Stored data entries:

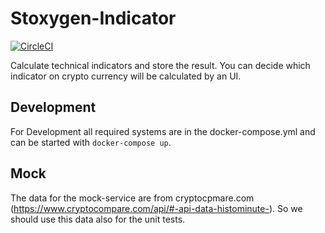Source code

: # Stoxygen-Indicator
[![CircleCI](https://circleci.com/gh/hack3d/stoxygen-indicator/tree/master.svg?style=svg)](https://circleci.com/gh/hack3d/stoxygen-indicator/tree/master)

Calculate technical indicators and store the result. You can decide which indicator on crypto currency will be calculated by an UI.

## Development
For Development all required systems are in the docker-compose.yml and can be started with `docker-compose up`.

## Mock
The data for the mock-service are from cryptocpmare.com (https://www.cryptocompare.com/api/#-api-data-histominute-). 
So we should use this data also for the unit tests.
--
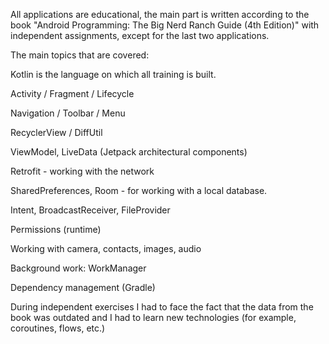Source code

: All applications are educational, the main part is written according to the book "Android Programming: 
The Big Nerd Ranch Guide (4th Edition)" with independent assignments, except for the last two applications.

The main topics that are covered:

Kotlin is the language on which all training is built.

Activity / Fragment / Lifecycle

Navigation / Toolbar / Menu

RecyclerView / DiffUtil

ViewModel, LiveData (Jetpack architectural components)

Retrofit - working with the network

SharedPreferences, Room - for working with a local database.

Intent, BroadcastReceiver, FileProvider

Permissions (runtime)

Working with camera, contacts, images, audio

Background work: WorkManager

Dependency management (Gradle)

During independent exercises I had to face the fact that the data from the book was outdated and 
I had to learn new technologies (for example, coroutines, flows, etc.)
* * *
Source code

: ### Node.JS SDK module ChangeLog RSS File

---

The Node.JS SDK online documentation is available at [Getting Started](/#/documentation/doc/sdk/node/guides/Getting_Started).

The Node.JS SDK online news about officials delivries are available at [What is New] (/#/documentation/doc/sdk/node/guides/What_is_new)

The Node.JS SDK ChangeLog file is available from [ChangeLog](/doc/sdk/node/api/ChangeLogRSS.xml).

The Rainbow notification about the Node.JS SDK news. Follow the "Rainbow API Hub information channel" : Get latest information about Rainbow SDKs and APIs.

### [EXERCISE OBJECTIVE]
Beginning at the line above that contains "Retrofit - working with the network", return each line exactly through the line that contains "Dependency management (Gradle)", and no others.

### [RESPONSE TO THIS TASK]
Retrofit - working with the network

SharedPreferences, Room - for working with a local database.

Intent, BroadcastReceiver, FileProvider

Permissions (runtime)

Working with camera, contacts, images, audio

Background work: WorkManager

Dependency management (Gradle)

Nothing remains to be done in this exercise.